You can write a prenup yourself or with the help of a divorce attorney. To be valid and enforceable, you must follow any state requirements on the execution of the legal document.
Issues covered in a postnup
One of the most important aspects of any divorce is property division. Who gets the house? The car? The savings account? With a postnup in place, you and your spouse can agree on how to divide your property in the event of divorce, which can save you a lot of time, money, and stress down the road.
Alimony and spousal support
If you or your spouse ever find yourselves in a position where one of you is unable to work after a divorce, a postnup can clarify how to handle financial support. Without a postnup, such spousal support decisions might have to be made by a judge who may not make the best ruling for your financial situation.
Do you and your spouse carry any joint debt? If so, a postnup can detail who would be responsible for repaying that debt in a divorce settlement. This can be especially important if one spouse has bad credit or is otherwise financially irresponsible.
Protecting business assets
If you or your spouse own a business, a postnup can help protect those assets in the event of divorce or death. Without a postnup, businesses often become embroiled in lengthy and costly legal battles that siphon valuable resources you could otherwise have used to keep the business running smoothly.
Benefits of involving a lawyer
There are benefits to using a lawyer to create your postnup:
- A lawyer can make sure your agreement is legal and enforceable.
- If you have complex financial circumstances (e.g., multiple properties or businesses), a lawyer’s expertise can save you time and stress.
- Involving a law firm may make it easier to enforce the agreement in court.
Hiring a lawyer inevitably costs more than creating a postnup yourself.
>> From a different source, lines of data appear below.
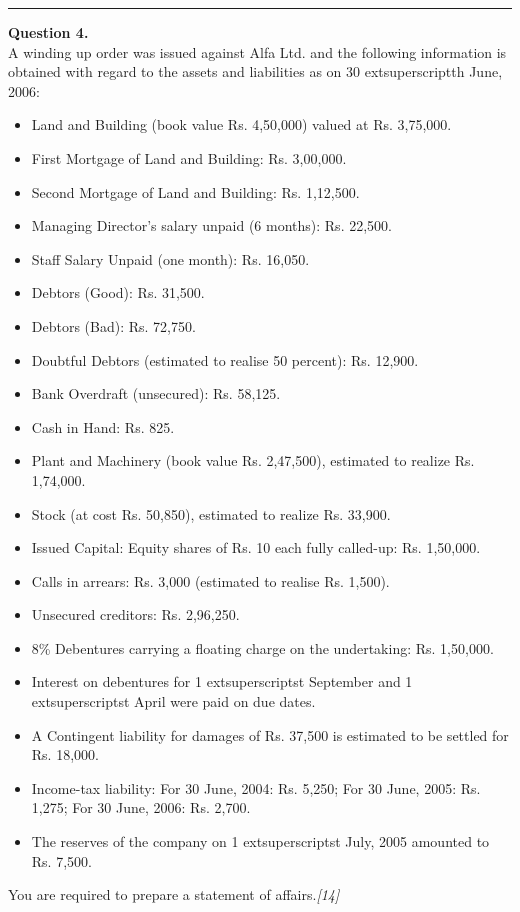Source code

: \documentclass[11pt,a4paper]{article}
\newcommand{\pts}[1]{\hfill   \textit{[#1]}}
\begin{document}
\medskip\rule{\linewidth}{0.2pt}




\noindent   \textbf{Question 4.} \\
A winding up order was issued against Alfa Ltd. and the following information is obtained with regard to the assets and liabilities as on 30 extsuperscript{th} June, 2006:

\begin{itemize}[leftmargin=*]
  \item Land and Building (book value Rs. 4,50,000) valued at Rs. 3,75,000.
  \item First Mortgage of Land and Building: Rs. 3,00,000.
  \item Second Mortgage of Land and Building: Rs. 1,12,500.
  \item Managing Director's salary unpaid (6 months): Rs. 22,500.
  \item Staff Salary Unpaid (one month): Rs. 16,050.
  \item Debtors (Good): Rs. 31,500.
  \item Debtors (Bad): Rs. 72,750.
  \item Doubtful Debtors (estimated to realise 50 percent): Rs. 12,900.
  \item Bank Overdraft (unsecured): Rs. 58,125.
  \item Cash in Hand: Rs. 825.
  \item Plant and Machinery (book value Rs. 2,47,500), estimated to realize Rs. 1,74,000.
  \item Stock (at cost Rs. 50,850), estimated to realize Rs. 33,900.
  \item Issued Capital: Equity shares of Rs. 10 each fully called-up: Rs. 1,50,000.
  \item Calls in arrears: Rs. 3,000 (estimated to realise Rs. 1,500).
  \item Unsecured creditors: Rs. 2,96,250.
  \item 8\% Debentures carrying a floating charge on the undertaking: Rs. 1,50,000.
  \item Interest on debentures for 1 extsuperscript{st} September and 1 extsuperscript{st} April were paid on due dates.
  \item A Contingent liability for damages of Rs. 37,500 is estimated to be settled for Rs. 18,000.
  \item Income-tax liability: For 30 June, 2004: Rs. 5,250; For 30 June, 2005: Rs. 1,275; For 30 June, 2006: Rs. 2,700.
  \item The reserves of the company on 1 extsuperscript{st} July, 2005 amounted to Rs. 7,500.
\end{itemize}
You are required to prepare a statement of affairs.\pts{14}
\end{document}
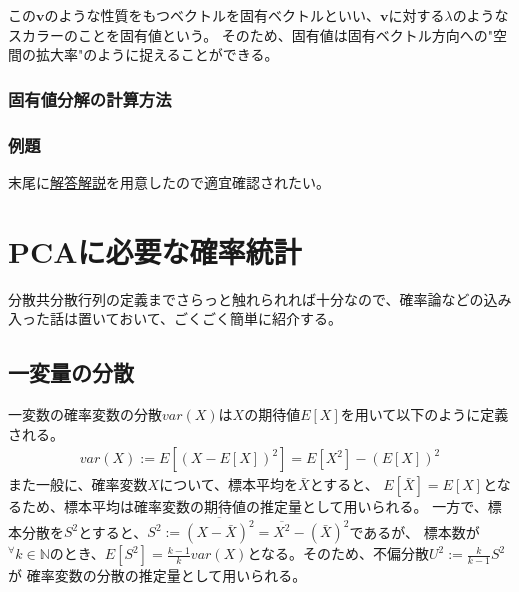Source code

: \documentclass[10pt]{ujarticle}
\begin{document}
この$\mathbf{v}$のような性質をもつベクトルを固有ベクトルといい、$\mathbf{v}$に対する$\lambda$のようなスカラーのことを固有値という。
そのため、固有値は固有ベクトル方向への"空間の拡大率"のように捉えることができる。

\subsubsection{固有値分解の計算方法}
\subsubsection{例題}
末尾に\hyperlink{q2}{解答解説}を用意したので適宜確認されたい。

\section{PCAに必要な確率統計}
分散共分散行列の定義までさらっと触れられれば十分なので、確率論などの込み入った話は置いておいて、ごくごく簡単に紹介する。

\subsection{一変量の分散}
一変数の確率変数の分散$var(X)$は$X$の期待値$E[X]$を用いて以下のように定義される。
$$
\begin{aligned}
  var(X):=E[(X-E[X])^2]=E[X^2]-(E[X])^2
\end{aligned}
$$
また一般に、確率変数$X$について、標本平均を$\bar{X}$とすると、
$E[\bar{X}]=E[X]$となるため、標本平均は確率変数の期待値の推定量として用いられる。
一方で、標本分散を$S^2$とすると、$S^2:=\overline{(X-\bar{X})^2}=\overline{X^2}-(\bar{X})^2$であるが、
標本数が$^\forall k\in\mathbb{N}$のとき、$E[S^2]=\frac{k-1}{k}var(X)$となる。そのため、不偏分散$U^2:=\frac{k}{k-1}S^2$が
確率変数の分散の推定量として用いられる。
\end{document}
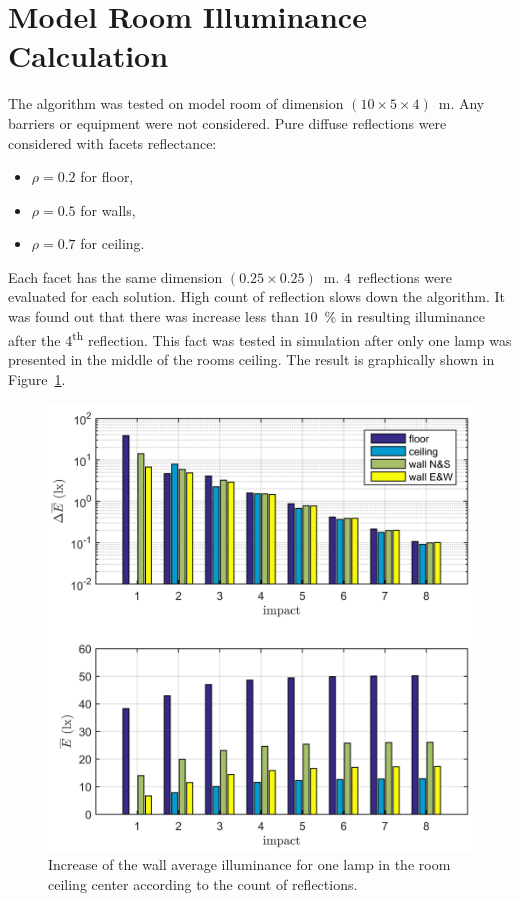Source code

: \section{Model Room Illuminance Calculation}
The algorithm was tested on model room of dimension $\left(10 \times 5 \times 4\right)$~m. Any barriers or equipment were not considered. Pure diffuse reflections were considered with facets reflectance:
\begin{itemize}
	\item $\rho = 0.2$ for floor,
	\item $\rho = 0.5$ for walls,
	\item $\rho = 0.7$ for ceiling.
\end{itemize}
Each facet has the same dimension $\left(0.25 \times 0.25\right)$~m. $4$~reflections were evaluated for each solution. High count of reflection slows down the algorithm. It was found out that there was increase less than $10$~\% in resulting illuminance after the 4\textsuperscript{th} reflection. This fact was tested in simulation after only one lamp was presented in the middle of the rooms ceiling. The result is graphically shown in Figure~\ref{fig:reflDif}.

\begin{figure}[htb]
  \centering
  \includegraphics[width=\columnwidth]{reflDif}
  \caption{Increase of the wall average illuminance for one lamp in the room ceiling center according to the count of reflections.}
  \label{fig:reflDif}
\end{figure}

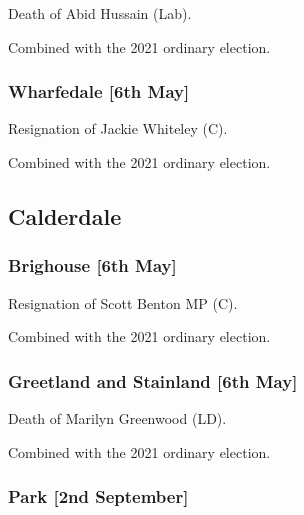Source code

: \documentclass[a4paper,openany]{book}
\begin{document}
\begin{resultsiii}

Death of Abid Hussain (Lab).

Combined with the 2021 ordinary election.

\subsubsection*{Wharfedale \hspace*{\fill}\nolinebreak[1]%
	\enspace\hspace*{\fill}
	[6th May]}


Resignation of Jackie Whiteley (C).

Combined with the 2021 ordinary election.

\subsection*{Calderdale}

\subsubsection*{Brighouse \hspace*{\fill}\nolinebreak[1]%
	\enspace\hspace*{\fill}
	[6th May]}


Resignation of Scott Benton MP (C).

Combined with the 2021 ordinary election.

\subsubsection*{Greetland and Stainland \hspace*{\fill}\nolinebreak[1]%
	\enspace\hspace*{\fill}
	[6th May]}


Death of Marilyn Greenwood (LD).

Combined with the 2021 ordinary election.

\subsubsection*{Park \hspace*{\fill}\nolinebreak[1]%
	\enspace\hspace*{\fill}
	[2nd September]}


\end{resultsiii}
\end{document}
However, an incorrectly formatted postnup could actually create more legal headaches if you get a divorce.
Benefits of doing it yourself
Many couples assume they must hire a divorce lawyer to draw up a postnup, but this isn't necessarily true. If you and your spouse are on good terms and can communicate openly about your finances, you may be able to create the agreement yourselves.
The main difference and largest advantage of writing your own postnup is saving money. In the simplest of situations, you could draft a postnup using a template found online.
It’s also faster to write your own postnup with your spouse than it is to work with a lawyer. In fact, you may be able to do it over a weekend. (Just make sure you address every possible asset and debt.)
The DIY postnup approach is not recommended for complex marriages with substantial marital property, real estate, and assets. If you have a house, a couple of cars, and maybe a vacation home or rental property, consider using a divorce attorney to handle your postnup drafting.
FAQ about postnuptial agreements
Do postnuptial agreements hold up in court?
In most cases, yes, postnups hold up in court. However, there are instances where a court may not enforce a postnuptial agreement. For example, if the agreement was not entered into voluntarily or is unfair to one party, a court may choose not to enforce the agreement.
Can anything be included in a postnuptial agreement?
Most things can be included in a postnuptial agreement as long as both parties agree and the terms are not illegal. Common terms included in postnuptial agreements include how property would be divided in a divorce, what would happen to business ownership, and details about spousal support payments.
Who should have a postnuptial agreement?
Any married couple could potentially benefit from having a postnuptial agreement since the divorce rate is so high and the division of assets can be such a touchy subject in divorce. However, they are especially beneficial for couples who own considerable assets or who have been married previously.
How much does it cost to create a postnuptial agreement?
Postnup agreements vary in price depending on the complexity of the agreement and the state you live in. On average, you can expect to pay between $500 and $5,000 to have an attorney draft a postnuptial agreement.
How long does it take to create a postnuptial agreement?
It typically takes anywhere from one week to one month to create a postnup agreement. The more complex your situation is, the more time you’ll need to set aside for it.
Do both parties need an attorney?
It’s often recommended that both parties have an attorney when creating a postnuptial agreement, but it’s not required. If both parties do not have an attorney, it is vital that each person fully understands the terms before signing.